Experience India broke attendance records Saturday night despite having problems seating all the audience members in the Brown-Lupton University Union Auditorium.
Yatin Agarwal, president of the Students for Asian-Indian Cultural Awareness organization (SAICA) said they were expecting a good turnout, but were surprised by the number of people that actually showed up.
Students and one faculty member performed songs, dances and a skit, all which led the audience on a journey to experience the Indian culture.Audience members also ate Indian cuisine prepared by Sodexo.
“Usually SAICA sells the tickets at the door because we don’t have that many advance tickets,” Agarwal said.
The organization had trouble sitting people because the bleachers broke, Agarwal said.
“The chairs that we could get were only so many, we were sold out, and we didn’t know how many people were coming,” Agarwal said. “It was just all a last minute crisis,” he said.
Agarwal said they considered seating everyone on the floor as one of the solutions.
“That is a true Indian experience, but it was not practical because we had to find someone to rent the mats from,” he said.
Despite the changes with seating arrangements, SAICA members managed to accommodate each attendee.
Agarwal credited the large turnout to the marketing of the program.
Leslie Chanthaphasouk, coordinator of inclusiveness and intercultural services, said they decided to include Experience India into CommUNITY Week, which is a week-long celebration of diversity.
Kathy Cavins-Tull, vice chancellor for student affairs, who has attended Experience India the past two years said she said was excited to attend a third time.
“I love this program,” she said.
This year SAICA also celebrated its 20th anniversary of being an organization.
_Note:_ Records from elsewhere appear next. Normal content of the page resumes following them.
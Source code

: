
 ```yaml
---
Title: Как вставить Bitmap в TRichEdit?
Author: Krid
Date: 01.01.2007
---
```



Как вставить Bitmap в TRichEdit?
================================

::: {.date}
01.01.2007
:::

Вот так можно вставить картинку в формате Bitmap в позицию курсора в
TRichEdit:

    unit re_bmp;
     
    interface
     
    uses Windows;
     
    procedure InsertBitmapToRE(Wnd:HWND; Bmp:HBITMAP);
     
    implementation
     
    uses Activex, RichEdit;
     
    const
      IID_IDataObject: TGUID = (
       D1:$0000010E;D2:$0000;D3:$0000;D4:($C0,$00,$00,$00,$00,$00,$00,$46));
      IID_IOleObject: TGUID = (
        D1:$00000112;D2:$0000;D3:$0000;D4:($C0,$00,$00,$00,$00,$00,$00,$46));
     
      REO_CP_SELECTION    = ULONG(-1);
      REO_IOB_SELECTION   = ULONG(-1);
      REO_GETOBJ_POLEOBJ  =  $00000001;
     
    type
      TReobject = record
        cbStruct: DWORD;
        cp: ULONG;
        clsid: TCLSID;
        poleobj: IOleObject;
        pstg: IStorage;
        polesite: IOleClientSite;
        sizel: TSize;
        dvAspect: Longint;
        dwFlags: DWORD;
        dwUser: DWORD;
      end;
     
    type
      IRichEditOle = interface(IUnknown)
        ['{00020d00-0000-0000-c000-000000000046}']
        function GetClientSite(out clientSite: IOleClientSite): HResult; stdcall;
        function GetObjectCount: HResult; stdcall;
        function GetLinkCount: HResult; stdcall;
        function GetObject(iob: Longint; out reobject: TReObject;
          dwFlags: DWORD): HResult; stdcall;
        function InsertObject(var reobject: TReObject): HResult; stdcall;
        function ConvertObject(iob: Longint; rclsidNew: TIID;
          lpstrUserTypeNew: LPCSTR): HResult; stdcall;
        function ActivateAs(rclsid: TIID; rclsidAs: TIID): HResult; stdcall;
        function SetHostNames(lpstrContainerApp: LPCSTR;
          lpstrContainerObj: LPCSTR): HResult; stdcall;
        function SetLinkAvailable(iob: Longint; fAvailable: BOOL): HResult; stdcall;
At the end of the program SAICA gave tribute some of its former presidents who were present.
Nipuna Perera, TCU alumnus and former president of SAICA, said he enjoyed the performances.
“Experience India has always been an event that involves people from all types of cultures and that trend hasn’t changed,” he said.
At the end of the program SAICA dedicated the program to people in Ukraine, Venezuela, and others who feel they have experienced social injustice.
“To those of you who have ever felt injustice because of who you are or who you love there is no race, no color, no class system that makes us better than anyone else,” Agarwal said. “We are all deserving of love.”